= ACTION ITEM =
Below are entries with pictures in them. Output exactly the lines starting at the line with "where the reactants" and ending at the line with "Assume we had", both included, but not the pictures.

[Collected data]
==============================

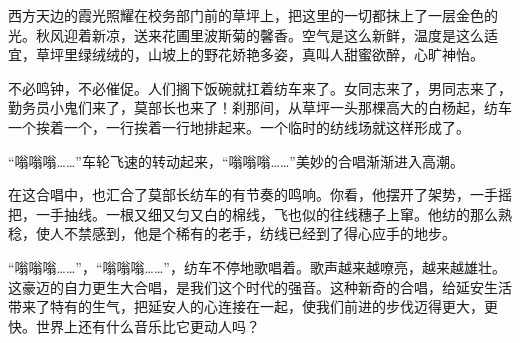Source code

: \documentclass[12pt,UTF-8,openany]{ctexbook}
\begin{document}
\begin{large}
    西方天边的霞光照耀在校务部门前的草坪上，把这里的一切都抹上了一层金色的光。秋风迎着新凉，送来花圃里波斯菊的馨香。空气是这么新鲜，温度是这么适宜，草坪里绿绒绒的，山坡上的野花娇艳多姿，真叫人甜蜜欲醉，心旷神怡。
    
    不必鸣钟，不必催促。人们搁下饭碗就扛着纺车来了。女同志来了，男同志来了，勤务员小鬼们来了，莫部长也来了！刹那间，从草坪一头那棵高大的白杨起，纺车一个挨着一个，一行挨着一行地排起来。一个临时的纺线场就这样形成了。
    
    “嗡嗡嗡……”车轮飞速的转动起来，“嗡嗡嗡……”美妙的合唱渐渐进入高潮。
    
    在这合唱中，也汇合了莫部长纺车的有节奏的鸣响。你看，他摆开了架势，一手摇把，一手抽线。一根又细又匀又白的棉线，飞也似的往线穗子上窜。他纺的那么熟稔，使人不禁感到，他是个稀有的老手，纺线已经到了得心应手的地步。
    
    “嗡嗡嗡……”，“嗡嗡嗡……”，纺车不停地歌唱着。歌声越来越嘹亮，越来越雄壮。这豪迈的自力更生大合唱，是我们这个时代的强音。这种新奇的合唱，给延安生活带来了特有的生气，把延安人的心连接在一起，使我们前进的步伐迈得更大，更快。世界上还有什么音乐比它更动人吗？
    
\end{large}
\end{document}
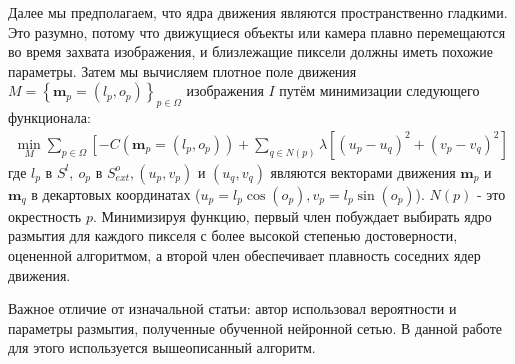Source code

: Далее мы предполагаем, что ядра движения являются пространственно
гладкими. Это разумно, потому что движущиеся объекты или камера плавно перемещаются во время захвата изображения, и близлежащие пиксели должны иметь похожие параметры. Затем мы вычисляем плотное поле движения $M=\left\{\mathbf{m}_{p}=\left(l_{p}, o_{p}\right)\right\}_{p \in \Omega}$ изображения $I$ путём минимизации следующего функционала:
$$
\begin{gathered}
\min _{M} \sum_{p \in \Omega}\left[-C\left(\mathbf{m}_{p}=\left(l_{p}, o_{p}\right)\right)+\right. 
\sum_{q \in N(p)} \lambda\left[\left(u_{p}-u_{q}\right)^{2}+\left(v_{p}-v_{q}\right)^{2}\right]
\end{gathered}
$$
где $l_{p}$ в  $S^{l},\ o_{p}$ в $S_{e x t}^{o},\left(u_{p}, v_{p}\right)$ и $\left(u_{q}, v_{q}\right)$ являются векторами движения $\mathbf{m}_{p}$ и $\mathbf{m}_{q}$ в декартовых координатах ($u_{p}=l_{p} \cos \left(o_{p}\right), v_{p}=l_{p} \sin \left(o_{p}\right)$). $N(p)$ - это окрестность $p$. Минимизируя функцию, первый член побуждает выбирать ядро размытия для каждого пикселя с более высокой степенью достоверности, оцененной алгоритмом, а второй член обеспечивает плавность соседних ядер движения.

Важное отличие от изначальной статьи: автор использовал вероятности и параметры размытия, полученные обученной нейронной сетью. В данной работе для этого используется вышеописанный алгоритм.

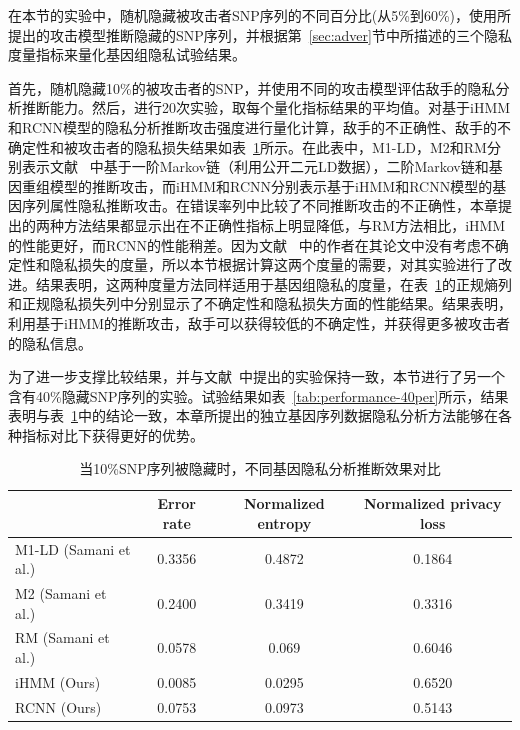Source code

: 在本节的实验中，随机隐藏被攻击者SNP序列的不同百分比(从5\%到60\%)，使用所提出的攻击模型推断隐藏的SNP序列，并根据第~\ref{sec:adver}节中所描述的三个隐私度量指标来量化基因组隐私试验结果。

首先，随机隐藏10\%的被攻击者的SNP，并使用不同的攻击模型评估敌手的隐私分析推断能力。然后，进行20次实验，取每个量化指标结果的平均值。对基于iHMM和RCNN模型的隐私分析推断攻击强度进行量化计算，敌手的不正确性、敌手的不确定性和被攻击者的隐私损失结果如表~\ref{tab:performance-10per}所示。在此表中，M1-LD，M2和RM分别表示文献~\cite{samani2015quantifying} 中基于一阶Markov链（利用公开二元LD数据），二阶Markov链和基因重组模型的推断攻击，而iHMM和RCNN分别表示基于iHMM和RCNN模型的基因序列属性隐私推断攻击。在错误率列中比较了不同推断攻击的不正确性，本章提出的两种方法结果都显示出在不正确性指标上明显降低，与RM方法相比，iHMM的性能更好，而RCNN的性能稍差。因为文献~\cite{samani2015quantifying} 中的作者在其论文中没有考虑不确定性和隐私损失的度量，所以本节根据计算这两个度量的需要，对其实验进行了改进。结果表明，这两种度量方法同样适用于基因组隐私的度量，在表~\ref{tab:performance-10per}的正规熵列和正规隐私损失列中分别显示了不确定性和隐私损失方面的性能结果。结果表明，利用基于iHMM的推断攻击，敌手可以获得较低的不确定性，并获得更多被攻击者的隐私信息。

为了进一步支撑比较结果，并与文献~\cite{samani2015quantifying}中提出的实验保持一致，本节进行了另一个含有40\%隐藏SNP序列的实验。试验结果如表~\ref{tab:performance-40per}所示，结果表明与表~\ref{tab:performance-10per}中的结论一致，本章所提出的独立基因序列数据隐私分析方法能够在各种指标对比下获得更好的优势。

\begin{table}[htbp]
	\caption{当10\%SNP序列被隐藏时，不同基因隐私分析推断效果对比}
	\label{tab:performance-10per}
	\begin{tabular}{lccc}
		\hline
		& Error rate & Normalized entropy & Normalized privacy loss\\
		\hline
		M1-LD (Samani et al.) & 0.3356  & 0.4872 & 0.1864 \\
		M2 (Samani et al.)    & 0.2400  & 0.3419 & 0.3316\\
		RM (Samani et al.)    &  0.0578 & 0.069 & 0.6046 \\
		iHMM (Ours)          & 0.0085  &0.0295 & 0.6520 \\
		RCNN (Ours)          & 0.0753  &0.0973 & 0.5143\\
		\hline
	\end{tabular}
\end{table}


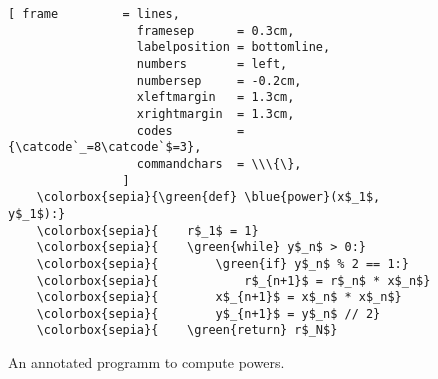 \begin{figure}[!h]
\centering
\begin{Verbatim}[ frame         = lines, 
                  framesep      = 0.3cm, 
                  labelposition = bottomline,
                  numbers       = left,
                  numbersep     = -0.2cm,
                  xleftmargin   = 1.3cm,
                  xrightmargin  = 1.3cm,
                  codes         = {\catcode`_=8\catcode`$=3},
                  commandchars  = \\\{\},
                ]
    \colorbox{sepia}{\green{def} \blue{power}(x$_1$, y$_1$):}
    \colorbox{sepia}{    r$_1$ = 1}
    \colorbox{sepia}{    \green{while} y$_n$ > 0:}
    \colorbox{sepia}{        \green{if} y$_n$ % 2 == 1:}
    \colorbox{sepia}{            r$_{n+1}$ = r$_n$ * x$_n$}
    \colorbox{sepia}{        x$_{n+1}$ = x$_n$ * x$_n$}
    \colorbox{sepia}{        y$_{n+1}$ = y$_n$ // 2}
    \colorbox{sepia}{    \green{return} r$_N$}
\end{Verbatim}
\vspace*{-0.3cm}
\caption{An annotated programm to compute powers.}
\label{fig:power-iterative-annotated.stlx}
\end{figure} %

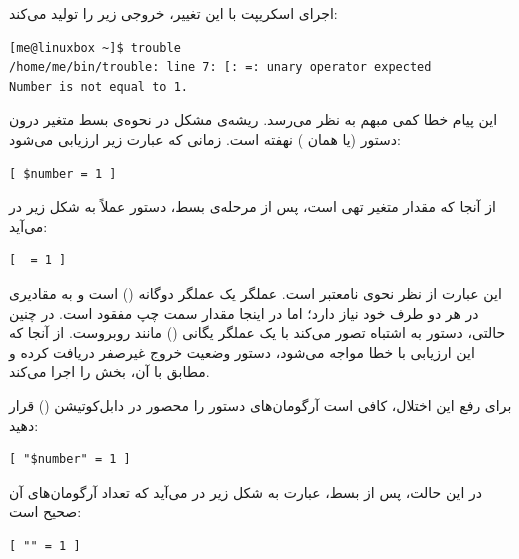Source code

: اجرای اسکریپت با این تغییر، خروجی زیر را تولید می‌کند:

\begin{latin}
\begin{lstlisting}
[me@linuxbox ~]$ trouble
/home/me/bin/trouble: line 7: [: =: unary operator expected
Number is not equal to 1.
\end{lstlisting}
\end{latin}

این پیام خطا کمی مبهم به نظر می‌رسد. ریشه‌ی مشکل در نحوه‌ی بسط متغیر  درون دستور  (یا همان \cmd{]}) نهفته است. زمانی که عبارت زیر ارزیابی می‌شود:

\begin{latin}
\begin{lstlisting}
[ $number = 1 ]
\end{lstlisting}
\end{latin}

از آنجا که مقدار متغیر تهی است، پس از مرحله‌ی بسط، دستور عملاً به شکل زیر در می‌آید:

\begin{latin}
\begin{lstlisting}
[  = 1 ]
\end{lstlisting}
\end{latin}

این عبارت از نظر نحوی نامعتبر است. عملگر \cmd{=} یک عملگر دوگانه () است و به مقادیری در هر دو طرف خود نیاز دارد؛ اما در اینجا مقدار سمت چپ مفقود است. در چنین حالتی، دستور  به اشتباه تصور می‌کند با یک عملگر یگانی () مانند  روبروست. از آنجا که این ارزیابی با خطا مواجه می‌شود، دستور  وضعیت خروج غیرصفر دریافت کرده و مطابق با آن، بخش  را اجرا می‌کند.

برای رفع این اختلال، کافی است آرگومان‌های دستور  را محصور در دابل‌کوتیشن () قرار دهید:

\begin{latin}
\begin{lstlisting}
[ "$number" = 1 ]
\end{lstlisting}
\end{latin}

در این حالت، پس از بسط، عبارت به شکل زیر در می‌آید که تعداد آرگومان‌های آن صحیح است:

\begin{latin}
\begin{lstlisting}
[ "" = 1 ]
\end{lstlisting}
\end{latin}

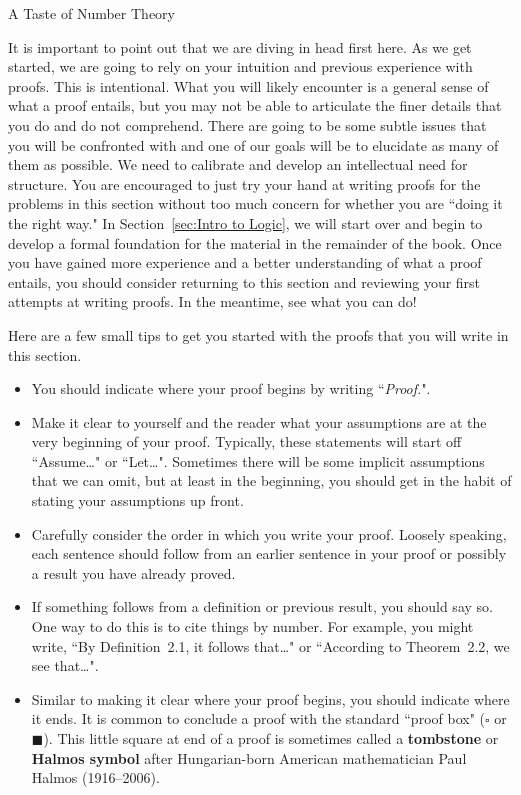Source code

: \begin{section}{A Taste of Number Theory}\label{sec:baby number theory}

It is important to point out that we are diving in head first here.  As we get started, we are going to rely on your intuition and previous experience with proofs.  This is intentional. What you will likely encounter is a general sense of what a proof entails, but you may not be able to articulate the finer details that you do and do not comprehend.  There are going to be some subtle issues that you will be confronted with and one of our goals will be to elucidate as many of them as possible. We need to calibrate and develop an intellectual need for structure.  You are encouraged to just try your hand at writing proofs for the problems in this section without too much concern for whether you are ``doing it the right way." In Section~\ref{sec:Intro to Logic}, we will start over and begin to develop a formal foundation for the material in the remainder of the book. Once you have gained more experience and a better understanding of what a proof entails, you should consider returning to this section and reviewing your first attempts at writing proofs. In the meantime, see what you can do!

Here are a few small tips to get you started with the proofs that you will write in this section.
\begin{itemize}
\item You should indicate where your proof begins by writing ``\emph{Proof.}".
\item Make it clear to yourself and the reader what your assumptions are at the very beginning of your proof. Typically, these statements will start off ``Assume\ldots" or ``Let\ldots". Sometimes there will be some implicit assumptions that we can omit, but at least in the beginning, you should get in the habit of stating your assumptions up front. 
\item Carefully consider the order in which you write your proof. Loosely speaking, each sentence should follow from an earlier sentence in your proof or possibly a result you have already proved.
\item If something follows from a definition or previous result, you should say so.  One way to do this is to cite things by number.  For example, you might write, ``By Definition~2.1, it follows that\ldots" or ``According to Theorem~2.2, we see that\ldots".
\item Similar to making it clear where your proof begins, you should indicate where it ends.  It is common to conclude a proof with the standard ``proof box" ($\square$ or $\blacksquare$).  This little square at end of a proof is sometimes called a \textbf{tombstone} or \textbf{Halmos symbol} after Hungarian-born American mathematician Paul Halmos (1916--2006).
\end{itemize}


\end{section}
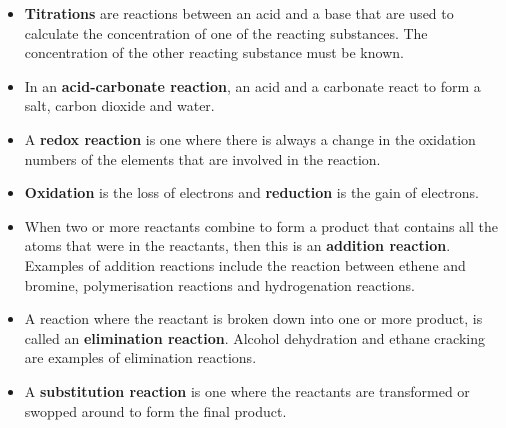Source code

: \begin{itemize}
\item{\textbf{Titrations} are reactions between an acid and a base that are used to calculate the concentration of one of the reacting substances. The concentration of the other reacting substance must be known.}
\item{In an \textbf{acid-carbonate reaction}, an acid and a carbonate react to form a salt, carbon dioxide and water.}
\item{A \textbf{redox reaction} is one where there is always a change in the oxidation numbers of the elements that are involved in the reaction.}
\item{\textbf{Oxidation} is the loss of electrons and \textbf{reduction} is the gain of electrons.}
\item{When two or more reactants combine to form a product that contains all the atoms that were in the reactants, then this is an \textbf{addition reaction}. Examples of addition reactions include the reaction between ethene and bromine, polymerisation reactions and hydrogenation reactions.}
\item{A reaction where the reactant is broken down into one or more product, is called an \textbf{elimination reaction}. Alcohol dehydration and ethane cracking are examples of elimination reactions.}
\item{A \textbf{substitution reaction} is one where the reactants are transformed or swopped around to form the final product.}
\end{itemize}

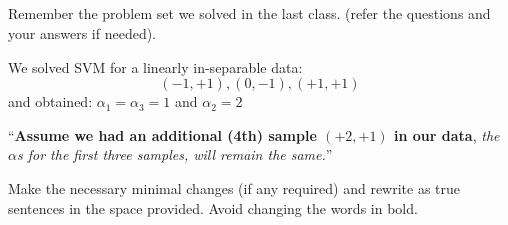 \begin{frame}
\section{}
Remember the problem set we solved in the last class. (refer the questions and your answers if needed).

We solved SVM for a linearly in-separable data:
\[ (-1,+1), (0,-1), (+1,+1) \]
and obtained:
$\alpha_1 = \alpha_3=1$ and $\alpha_2=2$

``{\bf Assume we had an additional (4th) sample $(+2,+1)$ in our data}, {\em the $\alpha$s for the first three samples, will remain the same.}''

Make the necessary minimal changes  (if any required) and rewrite as true sentences in the space provided. Avoid changing the words in bold.
\end{frame}

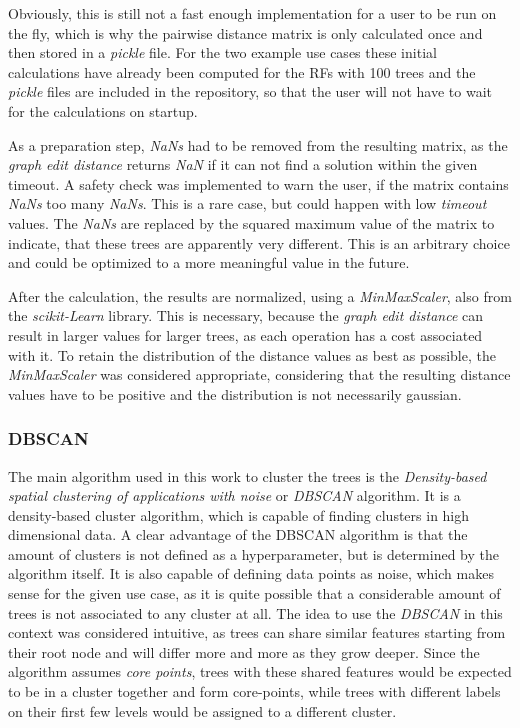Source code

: \documentclass[a4paper, 12pt]{article}
\begin{document}
Obviously, this is still not a fast enough implementation for a user to be run on the fly, which
is why the pairwise distance matrix is only calculated once and then stored in a \textit{pickle}
file. For the two example use cases these initial calculations have already been computed for the
RFs with 100 trees and the \textit{pickle} files are included in the repository, so that the user
will not have to wait for the calculations on startup. \par

As a preparation step, \textit{NaNs} had to be removed from the resulting matrix, as the
\textit{graph edit distance} returns \textit{NaN} if it can not find a solution within the given
timeout. A safety check was implemented to warn the user, if the matrix contains \textit{NaNs}
too many \textit{NaNs}. This is a rare case, but could happen with low \textit{timeout} values.
The \textit{NaNs} are replaced by the squared maximum value of the matrix to indicate, that these
trees are apparently very different. This is an arbitrary choice and could be optimized to a
more meaningful value in the future. \par

After the calculation, the results are normalized, using a \textit{MinMaxScaler}, also from the
\textit{scikit-Learn} library. This is necessary, because the \textit{graph edit distance} can
result in larger values for larger trees, as each operation has a cost associated with it. To
retain the distribution of the distance values as best as possible, the \textit{MinMaxScaler}
was considered appropriate, considering that the resulting distance values have to be positive
and the distribution is not necessarily gaussian.

\subsubsection{DBSCAN}
The main algorithm used in this work to cluster the trees is the \textit{Density-based spatial
    clustering of applications with noise} or \textit{DBSCAN} algorithm. It is
a density-based cluster algorithm, which is capable of finding clusters in high dimensional data.
A clear advantage of the DBSCAN algorithm is that the amount of clusters is not defined as a
hyperparameter, but is determined by the algorithm itself. It is also capable of defining data
points as noise, which makes sense for the given use case, as it is quite possible that a
considerable amount of trees is not associated to any cluster at all. The idea to use the
\textit{DBSCAN} in this context was considered intuitive, as trees can share similar features
starting from their root node and will differ more and more as they grow deeper. Since the
algorithm assumes \textit{core points}, trees with these shared features would be expected to
be in a cluster together and form core-points, while trees with different labels on their first
few levels would be assigned to a different cluster. \par
\end{document}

==============================

= RESPONSE TO THIS TASK =
\item{A \textbf{substitution reaction} is one where the reactants are transformed or swopped around to form the final product.}
\end{itemize}

 \begin{frame}
\section{}
Remember the problem set we solved in the last class. (refer the questions and your answers if needed).

We solved SVM for a linearly in-separable data:
\[ (-1,+1), (0,-1), (+1,+1) \]
and obtained:
$\alpha_1 = \alpha_3=1$ and $\alpha_2=2$

``{\bf Assume we had an additional (4th) sample $(+2,+1)$ in our data}, {\em the $\alpha$s for the first three samples, will remain the same.}''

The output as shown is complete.